Combinatorics problem

[Practicalpart]

We have 5 friends that came to visit us and 4 different types of juice in our home. In how many ways can we serve the juice to our friends if each friend gets one type of juice and each type of juice is used least once?

 

[Dr.Peterson]

What have you tried? Do you have any thoughts?

Suppose we call the types of juice A, B, C, and D. Then an example way to serve the juice might be ABCDD; a different way (assuming the friends are considered distinguishable) would be CDABD. Can you see a first step to count such ways? (Hint: first pick which kinds, then to whom.)

 

[pka]

We have 5 friends that came to visit us and 4 different types of juice in our home. In how many ways can we serve the juice to our friends if each friend gets one type of juice and each type of juice is used least once?
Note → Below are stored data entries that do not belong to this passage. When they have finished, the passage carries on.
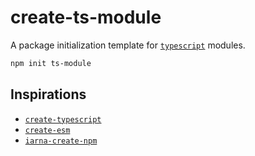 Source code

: # create-ts-module

A package initialization template for [`typescript`](https://github.com/Microsoft/TypeScript) modules.

```sh
npm init ts-module
```

## Inspirations

- [`create-typescript`](https://github.com/LoicMahieu/create-typescript)
- [`create-esm`](https://github.com/standard-things/create-esm)
- [`iarna-create-npm`](https://github.com/iarna/iarna-create-npm)
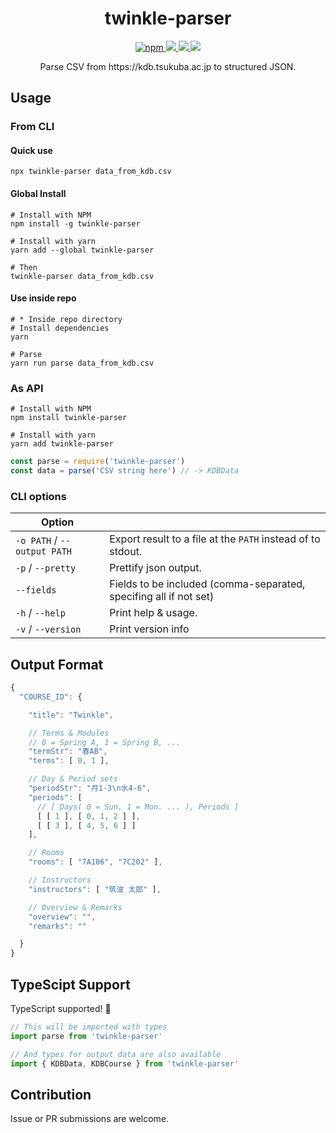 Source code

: <div align="center">
  <h1>twinkle-parser</h1>
  <p>
    <a href="https://www.npmjs.com/package/twinkle-parser" target="_blank" rel="noopener">
      <img alt="npm" src="https://img.shields.io/npm/v/twinkle-parser.svg">
    </a>
    <a href="https://codeclimate.com/github/nandenjin/twinkle-parser/maintainability">
      <img src="https://api.codeclimate.com/v1/badges/77e6012b3b82e41c25be/maintainability" />
    </a>
    <a href="https://codecov.io/gh/nandenjin/twinkle-parser">
      <img src="https://codecov.io/gh/nandenjin/twinkle-parser/branch/dev/graph/badge.svg" />
    </a>
    <span>
      <img src="http://img.shields.io/badge/license-MIT-blue.svg?style=flat">
    </span>
  </p>
  <p>Parse CSV from https://kdb.tsukuba.ac.jp to structured JSON.</p>
</div>

## Usage

### From CLI

#### Quick use

```shell
npx twinkle-parser data_from_kdb.csv
```

#### Global Install

```shell
# Install with NPM
npm install -g twinkle-parser

# Install with yarn
yarn add --global twinkle-parser

# Then
twinkle-parser data_from_kdb.csv
```

#### Use inside repo

```shell
# * Inside repo directory
# Install dependencies
yarn

# Parse
yarn run parse data_from_kdb.csv
```

### As API

```shell
# Install with NPM
npm install twinkle-parser

# Install with yarn
yarn add twinkle-parser
```

```js
const parse = require('twinkle-parser')
const data = parse('CSV string here') // -> KDBData
```

### CLI options

| Option                      |                                                                   |
| --------------------------- | ----------------------------------------------------------------- |
| `-o PATH` / `--output PATH` | Export result to a file at the `PATH` instead of to stdout.       |
| `-p` / `--pretty`           | Prettify json output.                                             |
| `--fields`                  | Fields to be included (comma-separated, specifing all if not set) |
| `-h` / `--help`             | Print help & usage.                                               |
| `-v` / `--version`          | Print version info

## Output Format

```js
{
  "COURSE_ID": {

    "title": "Twinkle",

    // Terms & Modules
    // 0 = Spring A, 1 = Spring B, ...
    "termStr": "春AB",
    "terms": [ 0, 1 ],

    // Day & Period sets
    "periodStr": "月1-3\n水4-6",
    "periods": [
      // [ Days( 0 = Sun. 1 = Mon. ... ), Periods ]
      [ [ 1 ], [ 0, 1, 2 ] ],
      [ [ 3 ], [ 4, 5, 6 ] ]
    ],

    // Rooms
    "rooms": [ "7A106", "7C202" ],

    // Instructors
    "instructors": [ "筑波 太郎" ],

    // Overview & Remarks
    "overview": "",
    "remarks": ""

  }
}
```

## TypeScipt Support

TypeScript supported! 🎉

```ts
// This will be imported with types
import parse from 'twinkle-parser'

// And types for output data are also available
import { KDBData, KDBCourse } from 'twinkle-parser'
```

## Contribution

Issue or PR submissions are welcome.
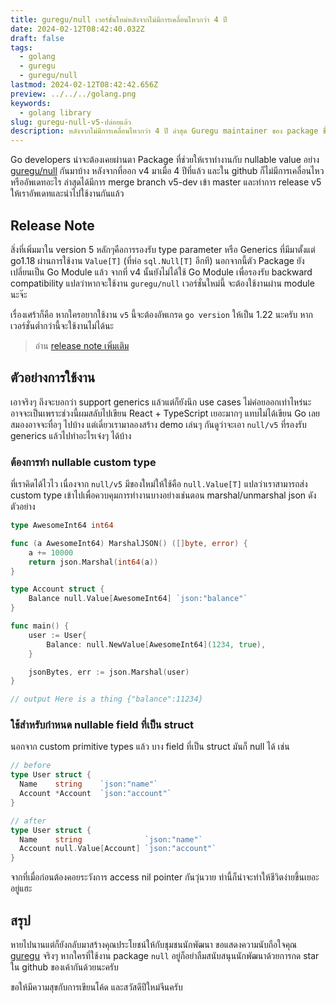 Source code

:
 ```yaml
---
title: guregu/null เวอร์ชั่นใหม่หลังจากไม่มีการเคลื่อนไหวกว่า 4 ปี
date: 2024-02-12T08:42:40.032Z
draft: false
tags:
  - golang
  - guregu
  - guregu/null
lastmod: 2024-02-12T08:42:42.656Z
preview: ../../../golang.png
keywords:
  - golang library
slug: guregu-null-v5-ปล่อยแล้ว
description: หลังจากไม่มีการเคลื่อนไหวกว่า 4 ปี ล่าสุด Guregu maintainer ของ package ชื่อดังอย่าง null ได้ merge และ release โค้ดเวอร์ชั่น 5 ที่ซัพพอร์ต Type Parameter แล้ว
---
```


Go developers น่าจะต้องเคยผ่านตา Package ที่ช่วยให้เราทำงานกับ nullable value อย่าง [guregu/null](https://github.com/guregu/null) กันมาบ้าง หลังจากที่ออก v4 มาเมื่อ 4 ปีที่แล้ว และใน github ก็ไม่มีการเคลื่อนไหวหรืออัพเดทอะไร ล่าสุดได้มีการ merge branch v5-dev เข้า master และทำการ release v5 ให้เราอัพเดทและนำไปใช้งานกันแล้ว

## Release Note

สิ่งที่เพิ่มมาใน version 5 หลักๆคือการรองรับ type parameter หรือ Generics ที่มีมาตั้งแต่ go1.18 ผ่านการใช้งาน `Value[T]` (ที่ห่อ `sql.Null[T]` อีกที) นอกจากนี้ตัว Package ยังเปลี่ยนเป็น Go Module แล้ว จากที่ v4 นั้นยังไม่ได้ใช้ Go Module เพื่อรองรับ backward compatibility แปลว่าหากจะใช้งาน `guregu/null` เวอร์ชั่นใหม่นี้ จะต้องใช้งานผ่าน module นะจ๊ะ

เรื่องเศร้าก็คือ หากใครอยากใช้งาน `v5` นี้จะต้องอัพเกรด `go version` ให้เป็น 1.22 นะครับ หากเวอร์ชั่นต่ำกว่านี้จะใช้งานไม่ได้นะ

> อ่าน [release note เพิ่มเติม](https://github.com/guregu/null/releases/tag/v5.0.0)

## ตัวอย่างการใช้งาน

เอาจริงๆ ถึงจะบอกว่า support generics แล้วแต่ก็ยังนึก use cases ไม่ค่อยออกเท่าไหร่นะ อาจจะเป็นเพราะช่วงนี้ผมสลับไปเขียน React + TypeScript เยอะมากๆ แทบไม่ได้เขียน Go เลย สมองอาจจะทื่อๆ ไปบ้าง แต่เดี๋ยวเรามาลองสร้าง demo เล่นๆ กันดูว่าจะเอา `null/v5` ที่รองรับ generics แล้วไปทำอะไรเจ๋งๆ ได้บ้าง

### ต้องการทำ nullable custom type

ที่เราคิดได้ไวไว เนื่องจาก `null/v5` มีของใหม่ให้ใช้คือ `null.Value[T]` แปลว่าเราสามารถส่ง custom type เข้าไปเพื่อควบคุมการทำงานบางอย่างเช่นตอน marshal/unmarshal json ดังตัวอย่าง

```go
type AwesomeInt64 int64

func (a AwesomeInt64) MarshalJSON() ([]byte, error) {
	a += 10000
	return json.Marshal(int64(a))
}

type Account struct {
	Balance null.Value[AwesomeInt64] `json:"balance"`
}

func main() {
	user := User{
		Balance: null.NewValue[AwesomeInt64](1234, true),
	}

	jsonBytes, err := json.Marshal(user)
}

// output Here is a thing {"balance":11234}
```

### ใช้สำหรับกำหนด nullable field ที่เป็น struct

นอกจาก custom primitive types แล้ว บาง field ที่เป็น struct มันก็ null ได้ เช่น

```go
// before
type User struct {
  Name    string    `json:"name"`
  Account *Account  `json:"account"`
}

// after
type User struct {
  Name    string              `json:"name"`
  Account null.Value[Account] `json:"account"`
}
```

จากที่เมื่อก่อนต้องคอยระวังการ access nil pointer กันวุ่นวาย ท่านี้ก็น่าจะทำให้ชีวิตง่ายขึ้นเยอะอยู่แฮะ

## สรุป

หายไปนานแต่ก็ยังกลับมาสร้างคุณประโยชน์ให้กับชุมชนนักพัฒนา ขอแสดงความนับถือใจคุณ [guregu](https://github.com/guregu) จริงๆ หากใครที่ใช้งาน package `null` อยู่ก็อย่าลืมสนับสนุนนักพัฒนาด้วยการกด star ใน github ของเค้ากันด้วยนะครับ

ขอให้มีความสุขกับการเขียนโค้ด และสวัสดีปีใหม่จีนครับ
This may well be a pointless reply. But here goes: the answer to the question as posted is to count the number of surjections (onto functions) from a set of five to a set of four. That is \(\displaystyle \text{SURJ}(m,n)=\sum\limits_{k = 0}^m {{{( - 1)}^k} \dbinom{m}{k}{{(m - k)}^n}}\) [from a set of m to a set of n] Clearly \(\displaystyle m\ge n\). Here is the calculation in this question.

 

[Dr.Peterson]

My suggestion is a little simpler than that. Since exactly one type has to be repeated, the answer is just the number of ways to choose that one, times the number of ways to arrange ABCDD. (We have no idea yet what the OP knows, so either of these, or something else entirely, may be what is expected.)

 

[pka]

My suggestion is a little simpler than that. Since exactly one type has to be repeated, the answer is just the number of ways to choose that one, times the number of ways to arrange ABCDD. (We have no idea yet what the OP knows, so either of these, or something else entirely, may be what is expected.)

Simplicity has never been my game. If we had twenty-five guests and fifteen different types of beverages. We want to know how many ways can we give each guest exactly one type of drink and each type of beverage is given at least once.

 

[Practicalpart]

Well I thought of a serving as setting all the prepared glasses on the table and for it to not matter which friend we serve first. So I considered it like: 4*3*2*1*4 since the last glass can be whatever(or whichever glass doesnt really matter) and we have to use all the drinks, but this was wrong, so I considered also multiplying that with 5!(factorial) to consider the different serving orders to people, though I dont know if that is the correct way to do it and I don't know the correct answer since this was on an exam and all I know is that first attempt was wrong.
Thank you for your replies.

 

[Dr.Peterson]

As I interpret it, it doesn't matter whom we serve first, but it does matter who gets what.

Your approach appears to be choosing a juice for the first person, then a different juice for the second, and so on; but that assumes that the first four people have to get different juices, which is not required; you undercount. If you then multiply by 5! to rearrange them, you will be overcounting, as a rearrangement of one way may be obtainable starting with a different way already counted.

My suggestion was to first choose which one juice will be given to more than one person, and then to use the well-known way to count arrangements of letters with repetition, like ABCDD. Are you familiar with the latter problem?

Another approach would be to start with the juices rather than with the people as you did. Choose a person to get juice A, then a different person to get juice B, and so on until each juice has been served to someone; then choose which juice the leftover person gets. But then you will have double-counted, because that last person served might instead have been given that juice on the first pass. So you'd divide by 2. This kind of thinking is part of the derivation of the formula for words made from ABCDD.

Give it another try, and then I'll either approve, or correct, or show you on of my methods done fully.

Now, I'm guessing that pka's method is more advanced than what you have learned; can you tell us a little about where you are in learning combinatorics? We ask you to do that here, and it really helps these interactions to work better.

 

[Practicalpart]

I've now considered that the correct way to calculate the drink thing would be to use the inclusion and exclusion principle. So 4^5 -(4*3^5 - 6*2^5 + 4)

 

[Practicalpart]

I posted that previous post before seeing yours(page hasnt refreshed or something). I missed that part and I'm in 1st year of a math university but I'm really out of practice when it comes to combinatorics and it was never my strong side. We've done things like that. But it appears that what he posted gives the same result as the thing i posted last. Thank you all for your time.
Edit 1: the formula SURJ(m,n) that he wrote was processing in my head while i was listening to music and it occurred to me that its basically the inclusion/exclusion thing

 

[Dr.Peterson]

Great! So you do have a variety of tools at your disposal, if somewhat rusty.

Just to finish my approach, there are 4 ways to choose which juice is repeated, and then 5!/2! = 60 ways to arrange 5 items with 2 the same, for a total of 4*60 = 240. Which is, indeed, the same as you get by inclusion-exclusion. Good work.

One of the best things about combinatorics is that you can often do the same thing several very different ways, which helps confirm an answer.